**Your task**.
The records below are to be written out again, exactly as they appear.

BEGIN

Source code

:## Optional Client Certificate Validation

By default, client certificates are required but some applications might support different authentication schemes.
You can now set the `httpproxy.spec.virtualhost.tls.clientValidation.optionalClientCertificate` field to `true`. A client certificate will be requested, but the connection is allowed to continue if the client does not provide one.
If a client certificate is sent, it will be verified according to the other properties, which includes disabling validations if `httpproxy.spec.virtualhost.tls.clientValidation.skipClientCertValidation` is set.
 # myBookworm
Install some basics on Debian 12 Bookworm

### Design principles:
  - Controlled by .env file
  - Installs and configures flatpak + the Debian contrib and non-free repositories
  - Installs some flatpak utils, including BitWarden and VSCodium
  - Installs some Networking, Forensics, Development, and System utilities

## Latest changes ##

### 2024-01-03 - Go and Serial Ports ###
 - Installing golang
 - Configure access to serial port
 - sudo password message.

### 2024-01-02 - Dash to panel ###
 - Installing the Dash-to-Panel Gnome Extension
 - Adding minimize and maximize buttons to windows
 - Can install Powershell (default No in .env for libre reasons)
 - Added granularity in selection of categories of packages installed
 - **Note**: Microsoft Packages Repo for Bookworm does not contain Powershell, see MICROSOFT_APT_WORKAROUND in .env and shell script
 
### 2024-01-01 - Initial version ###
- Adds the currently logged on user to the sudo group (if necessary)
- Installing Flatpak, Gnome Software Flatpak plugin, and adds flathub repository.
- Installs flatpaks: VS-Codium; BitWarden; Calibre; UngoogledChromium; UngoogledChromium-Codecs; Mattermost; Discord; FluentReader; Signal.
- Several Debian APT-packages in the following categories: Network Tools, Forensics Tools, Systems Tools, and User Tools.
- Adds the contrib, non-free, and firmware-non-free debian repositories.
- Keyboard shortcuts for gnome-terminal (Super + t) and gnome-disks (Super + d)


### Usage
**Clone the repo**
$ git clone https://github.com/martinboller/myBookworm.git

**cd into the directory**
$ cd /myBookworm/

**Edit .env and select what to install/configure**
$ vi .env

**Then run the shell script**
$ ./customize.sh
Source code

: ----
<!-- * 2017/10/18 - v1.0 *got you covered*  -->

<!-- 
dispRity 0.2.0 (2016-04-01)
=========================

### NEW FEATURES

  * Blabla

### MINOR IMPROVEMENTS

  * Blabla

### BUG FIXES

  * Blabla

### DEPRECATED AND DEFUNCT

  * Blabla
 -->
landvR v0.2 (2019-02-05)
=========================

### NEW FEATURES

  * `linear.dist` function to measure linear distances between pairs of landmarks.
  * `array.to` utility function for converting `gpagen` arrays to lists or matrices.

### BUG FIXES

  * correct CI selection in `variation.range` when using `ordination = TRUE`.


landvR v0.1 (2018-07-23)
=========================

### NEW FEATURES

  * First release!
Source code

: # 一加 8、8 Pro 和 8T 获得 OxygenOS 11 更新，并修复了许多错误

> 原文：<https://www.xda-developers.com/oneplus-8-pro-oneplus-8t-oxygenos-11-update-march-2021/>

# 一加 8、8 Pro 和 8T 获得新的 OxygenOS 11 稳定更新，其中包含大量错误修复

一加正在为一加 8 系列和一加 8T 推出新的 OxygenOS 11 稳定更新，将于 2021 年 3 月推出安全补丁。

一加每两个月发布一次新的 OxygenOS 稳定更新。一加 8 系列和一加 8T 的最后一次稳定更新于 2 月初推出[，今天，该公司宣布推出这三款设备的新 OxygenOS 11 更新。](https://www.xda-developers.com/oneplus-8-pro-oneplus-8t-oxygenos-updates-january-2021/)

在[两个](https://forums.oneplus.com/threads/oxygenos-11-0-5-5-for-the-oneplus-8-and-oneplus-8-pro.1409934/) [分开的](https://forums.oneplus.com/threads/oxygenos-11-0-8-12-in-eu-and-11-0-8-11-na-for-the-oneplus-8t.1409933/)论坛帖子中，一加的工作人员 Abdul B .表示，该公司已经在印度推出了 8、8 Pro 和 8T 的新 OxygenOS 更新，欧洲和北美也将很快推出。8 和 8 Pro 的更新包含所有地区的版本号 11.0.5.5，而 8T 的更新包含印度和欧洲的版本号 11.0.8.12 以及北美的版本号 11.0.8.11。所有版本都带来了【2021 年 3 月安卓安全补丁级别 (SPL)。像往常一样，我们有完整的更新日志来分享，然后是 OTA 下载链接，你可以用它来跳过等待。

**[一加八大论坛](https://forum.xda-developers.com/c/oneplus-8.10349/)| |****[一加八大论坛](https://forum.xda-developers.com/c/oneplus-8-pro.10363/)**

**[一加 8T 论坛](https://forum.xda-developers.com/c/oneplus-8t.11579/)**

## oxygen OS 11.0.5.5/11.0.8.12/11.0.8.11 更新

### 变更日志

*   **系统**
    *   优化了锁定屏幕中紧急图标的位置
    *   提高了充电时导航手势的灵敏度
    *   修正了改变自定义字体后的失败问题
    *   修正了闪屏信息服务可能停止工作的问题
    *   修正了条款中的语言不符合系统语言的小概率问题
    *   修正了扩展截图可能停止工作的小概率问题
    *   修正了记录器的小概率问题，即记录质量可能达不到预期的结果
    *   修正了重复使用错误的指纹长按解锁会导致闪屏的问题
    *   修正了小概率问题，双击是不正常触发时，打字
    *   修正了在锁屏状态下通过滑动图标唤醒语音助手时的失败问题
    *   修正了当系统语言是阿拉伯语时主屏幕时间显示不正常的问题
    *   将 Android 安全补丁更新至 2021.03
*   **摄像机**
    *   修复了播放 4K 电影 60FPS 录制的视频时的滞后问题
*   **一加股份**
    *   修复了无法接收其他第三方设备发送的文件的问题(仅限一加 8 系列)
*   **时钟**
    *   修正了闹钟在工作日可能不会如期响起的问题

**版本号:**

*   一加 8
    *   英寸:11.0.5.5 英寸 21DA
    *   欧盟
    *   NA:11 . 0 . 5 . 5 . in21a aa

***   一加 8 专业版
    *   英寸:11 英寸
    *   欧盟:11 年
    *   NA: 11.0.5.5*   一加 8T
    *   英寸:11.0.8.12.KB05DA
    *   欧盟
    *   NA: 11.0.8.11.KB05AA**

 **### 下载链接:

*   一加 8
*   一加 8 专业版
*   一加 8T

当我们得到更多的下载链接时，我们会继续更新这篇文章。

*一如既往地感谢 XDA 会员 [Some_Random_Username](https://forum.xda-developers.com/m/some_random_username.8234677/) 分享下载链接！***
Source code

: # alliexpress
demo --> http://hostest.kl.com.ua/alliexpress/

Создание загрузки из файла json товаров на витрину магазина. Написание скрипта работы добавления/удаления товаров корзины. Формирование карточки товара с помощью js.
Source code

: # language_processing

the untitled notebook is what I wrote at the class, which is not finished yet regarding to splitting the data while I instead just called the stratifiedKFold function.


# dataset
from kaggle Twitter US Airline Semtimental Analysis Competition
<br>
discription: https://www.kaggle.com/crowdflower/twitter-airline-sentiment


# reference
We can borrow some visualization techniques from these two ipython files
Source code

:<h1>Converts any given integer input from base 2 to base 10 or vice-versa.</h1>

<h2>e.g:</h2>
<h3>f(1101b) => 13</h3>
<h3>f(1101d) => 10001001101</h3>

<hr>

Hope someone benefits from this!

END

**Result below**.
Source code

:## Optional Client Certificate Validation

By default, client certificates are required but some applications might support different authentication schemes.
You can now set the `httpproxy.spec.virtualhost.tls.clientValidation.optionalClientCertificate` field to `true`. A client certificate will be requested, but the connection is allowed to continue if the client does not provide one.
If a client certificate is sent, it will be verified according to the other properties, which includes disabling validations if `httpproxy.spec.virtualhost.tls.clientValidation.skipClientCertValidation` is set.
 # myBookworm
Install some basics on Debian 12 Bookworm

### Design principles:
  - Controlled by .env file
  - Installs and configures flatpak + the Debian contrib and non-free repositories
  - Installs some flatpak utils, including BitWarden and VSCodium
  - Installs some Networking, Forensics, Development, and System utilities

## Latest changes ##

### 2024-01-03 - Go and Serial Ports ###
 - Installing golang
 - Configure access to serial port
 - sudo password message.

### 2024-01-02 - Dash to panel ###
 - Installing the Dash-to-Panel Gnome Extension
 - Adding minimize and maximize buttons to windows
 - Can install Powershell (default No in .env for libre reasons)
 - Added granularity in selection of categories of packages installed
 - **Note**: Microsoft Packages Repo for Bookworm does not contain Powershell, see MICROSOFT_APT_WORKAROUND in .env and shell script
 
### 2024-01-01 - Initial version ###
- Adds the currently logged on user to the sudo group (if necessary)
- Installing Flatpak, Gnome Software Flatpak plugin, and adds flathub repository.
- Installs flatpaks: VS-Codium; BitWarden; Calibre; UngoogledChromium; UngoogledChromium-Codecs; Mattermost; Discord; FluentReader; Signal.
- Several Debian APT-packages in the following categories: Network Tools, Forensics Tools, Systems Tools, and User Tools.
- Adds the contrib, non-free, and firmware-non-free debian repositories.
- Keyboard shortcuts for gnome-terminal (Super + t) and gnome-disks (Super + d)


### Usage
**Clone the repo**
$ git clone https://github.com/martinboller/myBookworm.git

**cd into the directory**
$ cd /myBookworm/

**Edit .env and select what to install/configure**
$ vi .env

**Then run the shell script**
$ ./customize.sh
Source code

: ----
<!-- * 2017/10/18 - v1.0 *got you covered*  -->

<!-- 
dispRity 0.2.0 (2016-04-01)
=========================

### NEW FEATURES

  * Blabla

### MINOR IMPROVEMENTS

  * Blabla

### BUG FIXES

  * Blabla

### DEPRECATED AND DEFUNCT

  * Blabla
 -->
landvR v0.2 (2019-02-05)
=========================

### NEW FEATURES

  * `linear.dist` function to measure linear distances between pairs of landmarks.
  * `array.to` utility function for converting `gpagen` arrays to lists or matrices.

### BUG FIXES

  * correct CI selection in `variation.range` when using `ordination = TRUE`.


landvR v0.1 (2018-07-23)
=========================

### NEW FEATURES

  * First release!
Source code

: # 一加 8、8 Pro 和 8T 获得 OxygenOS 11 更新，并修复了许多错误

> 原文：<https://www.xda-developers.com/oneplus-8-pro-oneplus-8t-oxygenos-11-update-march-2021/>

# 一加 8、8 Pro 和 8T 获得新的 OxygenOS 11 稳定更新，其中包含大量错误修复

一加正在为一加 8 系列和一加 8T 推出新的 OxygenOS 11 稳定更新，将于 2021 年 3 月推出安全补丁。

一加每两个月发布一次新的 OxygenOS 稳定更新。一加 8 系列和一加 8T 的最后一次稳定更新于 2 月初推出[，今天，该公司宣布推出这三款设备的新 OxygenOS 11 更新。](https://www.xda-developers.com/oneplus-8-pro-oneplus-8t-oxygenos-updates-january-2021/)

在[两个](https://forums.oneplus.com/threads/oxygenos-11-0-5-5-for-the-oneplus-8-and-oneplus-8-pro.1409934/) [分开的](https://forums.oneplus.com/threads/oxygenos-11-0-8-12-in-eu-and-11-0-8-11-na-for-the-oneplus-8t.1409933/)论坛帖子中，一加的工作人员 Abdul B .表示，该公司已经在印度推出了 8、8 Pro 和 8T 的新 OxygenOS 更新，欧洲和北美也将很快推出。8 和 8 Pro 的更新包含所有地区的版本号 11.0.5.5，而 8T 的更新包含印度和欧洲的版本号 11.0.8.12 以及北美的版本号 11.0.8.11。所有版本都带来了【2021 年 3 月安卓安全补丁级别 (SPL)。像往常一样，我们有完整的更新日志来分享，然后是 OTA 下载链接，你可以用它来跳过等待。

**[一加八大论坛](https://forum.xda-developers.com/c/oneplus-8.10349/)| |****[一加八大论坛](https://forum.xda-developers.com/c/oneplus-8-pro.10363/)**

**[一加 8T 论坛](https://forum.xda-developers.com/c/oneplus-8t.11579/)**

## oxygen OS 11.0.5.5/11.0.8.12/11.0.8.11 更新

### 变更日志

*   **系统**
    *   优化了锁定屏幕中紧急图标的位置
    *   提高了充电时导航手势的灵敏度
    *   修正了改变自定义字体后的失败问题
    *   修正了闪屏信息服务可能停止工作的问题
    *   修正了条款中的语言不符合系统语言的小概率问题
    *   修正了扩展截图可能停止工作的小概率问题
    *   修正了记录器的小概率问题，即记录质量可能达不到预期的结果
    *   修正了重复使用错误的指纹长按解锁会导致闪屏的问题
    *   修正了小概率问题，双击是不正常触发时，打字
    *   修正了在锁屏状态下通过滑动图标唤醒语音助手时的失败问题
    *   修正了当系统语言是阿拉伯语时主屏幕时间显示不正常的问题
    *   将 Android 安全补丁更新至 2021.03
*   **摄像机**
    *   修复了播放 4K 电影 60FPS 录制的视频时的滞后问题
*   **一加股份**
    *   修复了无法接收其他第三方设备发送的文件的问题(仅限一加 8 系列)
*   **时钟**
    *   修正了闹钟在工作日可能不会如期响起的问题

**版本号:**

*   一加 8
    *   英寸:11.0.5.5 英寸 21DA
    *   欧盟
    *   NA:11 . 0 . 5 . 5 . in21a aa

***   一加 8 专业版
    *   英寸:11 英寸
    *   欧盟:11 年
    *   NA: 11.0.5.5*   一加 8T
    *   英寸:11.0.8.12.KB05DA
    *   欧盟
    *   NA: 11.0.8.11.KB05AA**

 **### 下载链接:

*   一加 8
*   一加 8 专业版
*   一加 8T

当我们得到更多的下载链接时，我们会继续更新这篇文章。

*一如既往地感谢 XDA 会员 [Some_Random_Username](https://forum.xda-developers.com/m/some_random_username.8234677/) 分享下载链接！***
Source code

: # alliexpress
demo --> http://hostest.kl.com.ua/alliexpress/

Создание загрузки из файла json товаров на витрину магазина. Написание скрипта работы добавления/удаления товаров корзины. Формирование карточки товара с помощью js.
Source code

: # language_processing

the untitled notebook is what I wrote at the class, which is not finished yet regarding to splitting the data while I instead just called the stratifiedKFold function.


# dataset
from kaggle Twitter US Airline Semtimental Analysis Competition
<br>
discription: https://www.kaggle.com/crowdflower/twitter-airline-sentiment


# reference
We can borrow some visualization techniques from these two ipython files
Source code

:<h1>Converts any given integer input from base 2 to base 10 or vice-versa.</h1>

<h2>e.g:</h2>
<h3>f(1101b) => 13</h3>
<h3>f(1101d) => 10001001101</h3>

<hr>

Hope someone benefits from this!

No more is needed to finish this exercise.